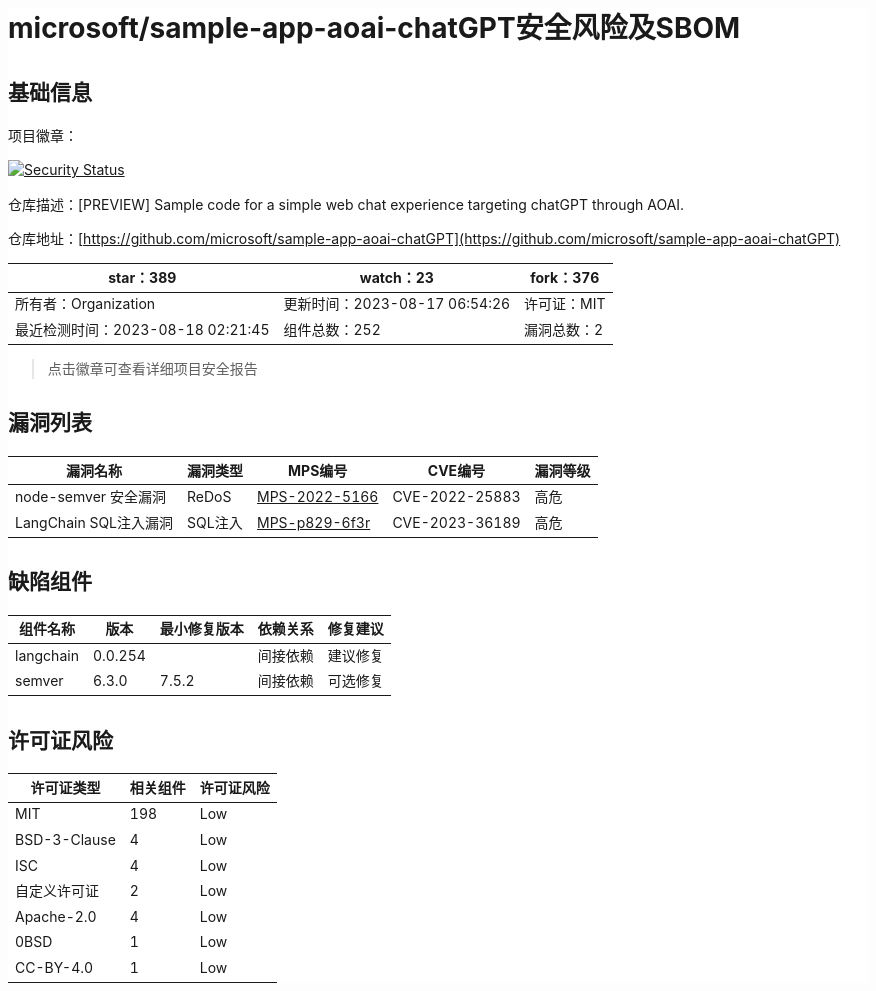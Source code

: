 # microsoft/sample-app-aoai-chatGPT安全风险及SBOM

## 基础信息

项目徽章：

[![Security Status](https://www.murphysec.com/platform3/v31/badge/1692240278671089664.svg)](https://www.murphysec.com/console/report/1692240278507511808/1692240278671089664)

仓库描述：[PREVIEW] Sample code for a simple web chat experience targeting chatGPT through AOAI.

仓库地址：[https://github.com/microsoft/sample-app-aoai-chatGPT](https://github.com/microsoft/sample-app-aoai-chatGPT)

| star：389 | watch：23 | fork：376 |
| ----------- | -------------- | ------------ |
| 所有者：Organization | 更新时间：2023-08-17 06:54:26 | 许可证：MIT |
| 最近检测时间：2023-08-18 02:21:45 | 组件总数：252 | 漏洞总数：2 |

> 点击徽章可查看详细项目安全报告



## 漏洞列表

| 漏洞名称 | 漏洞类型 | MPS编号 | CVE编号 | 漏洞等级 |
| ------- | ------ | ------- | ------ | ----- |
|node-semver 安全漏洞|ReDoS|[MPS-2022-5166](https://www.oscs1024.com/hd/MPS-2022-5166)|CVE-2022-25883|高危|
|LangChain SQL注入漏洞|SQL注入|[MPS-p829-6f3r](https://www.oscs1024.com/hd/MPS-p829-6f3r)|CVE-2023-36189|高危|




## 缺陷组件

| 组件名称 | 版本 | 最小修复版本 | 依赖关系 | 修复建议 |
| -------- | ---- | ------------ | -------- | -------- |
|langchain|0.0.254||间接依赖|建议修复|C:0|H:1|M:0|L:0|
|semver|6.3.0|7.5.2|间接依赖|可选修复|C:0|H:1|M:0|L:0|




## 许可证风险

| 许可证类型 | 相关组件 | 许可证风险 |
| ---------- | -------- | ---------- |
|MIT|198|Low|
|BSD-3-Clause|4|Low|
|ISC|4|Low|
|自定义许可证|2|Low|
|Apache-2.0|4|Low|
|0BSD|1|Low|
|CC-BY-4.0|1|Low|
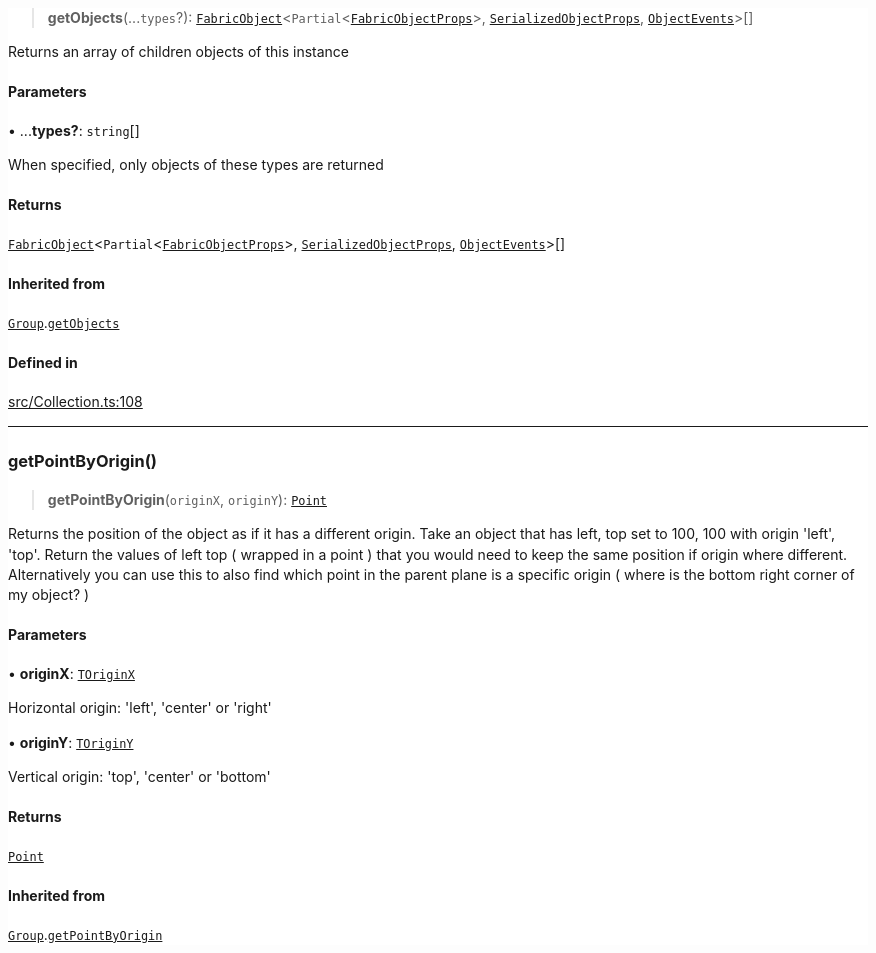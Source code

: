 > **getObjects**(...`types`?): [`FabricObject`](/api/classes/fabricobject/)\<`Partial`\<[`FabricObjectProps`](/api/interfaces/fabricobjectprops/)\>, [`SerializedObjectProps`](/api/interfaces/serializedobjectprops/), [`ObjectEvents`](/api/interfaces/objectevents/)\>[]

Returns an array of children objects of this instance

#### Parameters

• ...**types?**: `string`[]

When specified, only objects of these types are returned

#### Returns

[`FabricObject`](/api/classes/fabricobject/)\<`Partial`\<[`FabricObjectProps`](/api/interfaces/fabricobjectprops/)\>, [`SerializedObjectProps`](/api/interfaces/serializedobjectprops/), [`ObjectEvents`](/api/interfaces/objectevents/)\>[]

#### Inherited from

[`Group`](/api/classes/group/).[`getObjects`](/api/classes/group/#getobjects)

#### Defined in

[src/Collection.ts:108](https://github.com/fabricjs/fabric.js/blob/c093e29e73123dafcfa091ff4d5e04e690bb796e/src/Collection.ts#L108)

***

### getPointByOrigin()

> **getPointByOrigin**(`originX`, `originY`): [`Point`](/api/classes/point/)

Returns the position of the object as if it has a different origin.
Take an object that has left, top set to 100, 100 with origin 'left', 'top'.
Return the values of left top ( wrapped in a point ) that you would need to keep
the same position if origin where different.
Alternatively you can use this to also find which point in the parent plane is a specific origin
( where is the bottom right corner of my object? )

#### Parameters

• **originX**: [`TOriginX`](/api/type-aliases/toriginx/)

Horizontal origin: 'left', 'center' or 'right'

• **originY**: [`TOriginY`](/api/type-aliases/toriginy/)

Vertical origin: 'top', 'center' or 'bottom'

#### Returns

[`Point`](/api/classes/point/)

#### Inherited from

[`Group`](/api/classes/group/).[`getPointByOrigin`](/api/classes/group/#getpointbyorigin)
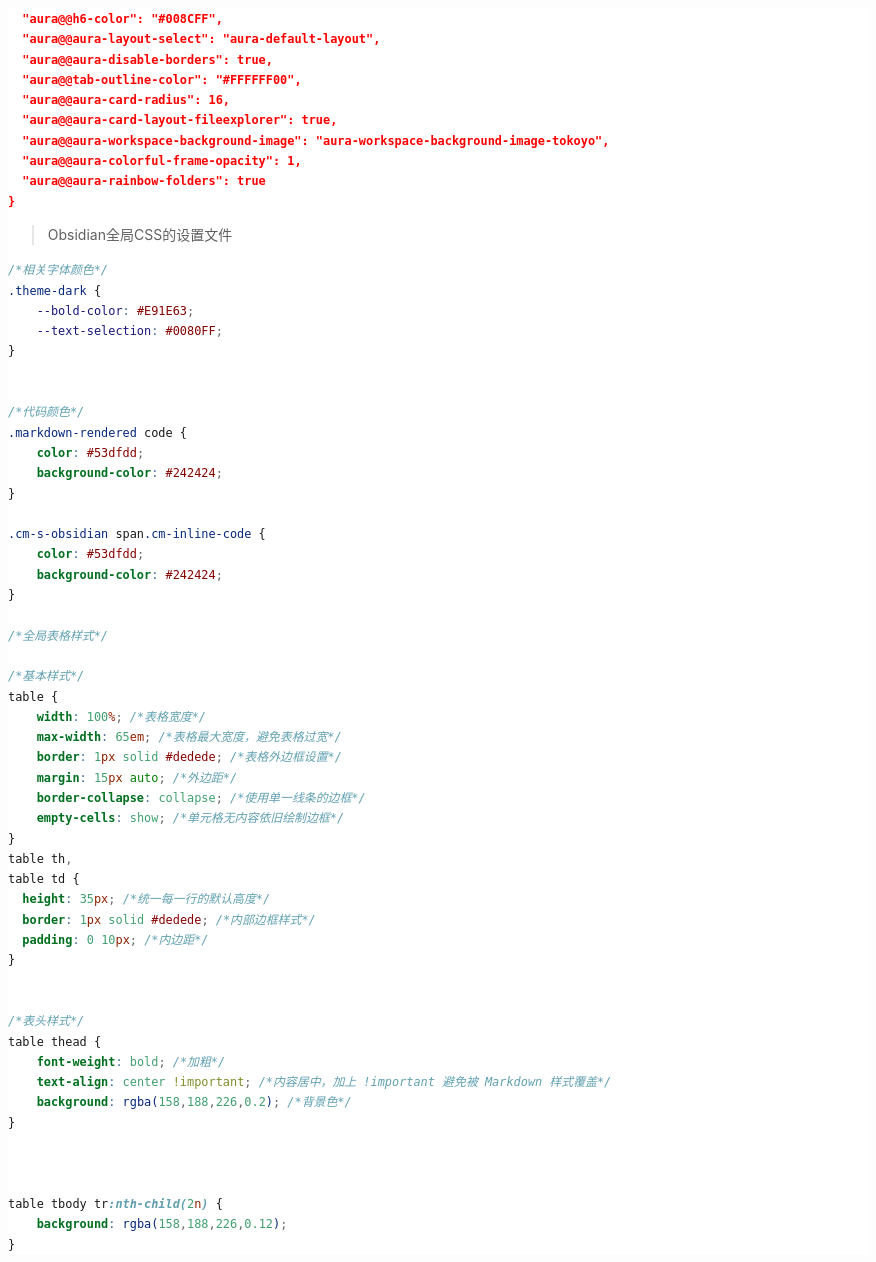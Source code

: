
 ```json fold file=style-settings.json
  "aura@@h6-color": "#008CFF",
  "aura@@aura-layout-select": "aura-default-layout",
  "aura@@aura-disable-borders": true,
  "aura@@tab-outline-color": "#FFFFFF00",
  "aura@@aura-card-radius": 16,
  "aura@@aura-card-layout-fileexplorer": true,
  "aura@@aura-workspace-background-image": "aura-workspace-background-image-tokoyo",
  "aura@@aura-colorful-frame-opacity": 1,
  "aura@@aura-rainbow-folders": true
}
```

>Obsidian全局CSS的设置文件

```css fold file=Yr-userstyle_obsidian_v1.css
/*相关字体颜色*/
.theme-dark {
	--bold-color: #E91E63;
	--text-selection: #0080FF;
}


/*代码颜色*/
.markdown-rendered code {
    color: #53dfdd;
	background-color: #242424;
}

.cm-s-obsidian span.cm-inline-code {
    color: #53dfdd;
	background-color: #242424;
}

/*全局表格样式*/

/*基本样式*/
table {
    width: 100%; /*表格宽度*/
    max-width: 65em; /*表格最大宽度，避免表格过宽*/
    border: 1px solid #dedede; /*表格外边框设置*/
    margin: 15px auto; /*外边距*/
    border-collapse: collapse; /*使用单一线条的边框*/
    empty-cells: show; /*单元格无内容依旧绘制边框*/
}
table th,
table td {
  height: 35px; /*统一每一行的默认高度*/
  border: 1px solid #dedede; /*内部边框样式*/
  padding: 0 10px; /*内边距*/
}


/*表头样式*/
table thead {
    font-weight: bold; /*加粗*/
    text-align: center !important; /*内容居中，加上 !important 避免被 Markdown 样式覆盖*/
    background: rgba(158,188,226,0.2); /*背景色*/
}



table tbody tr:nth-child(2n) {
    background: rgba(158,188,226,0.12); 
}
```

__REQUIREMENT__: Check each line of the listing above. Copy the ones with the word "solid".

__ANSWER BOX__:
    border: 1px solid #dedede; /*表格外边框设置*/
  border: 1px solid #dedede; /*内部边框样式*/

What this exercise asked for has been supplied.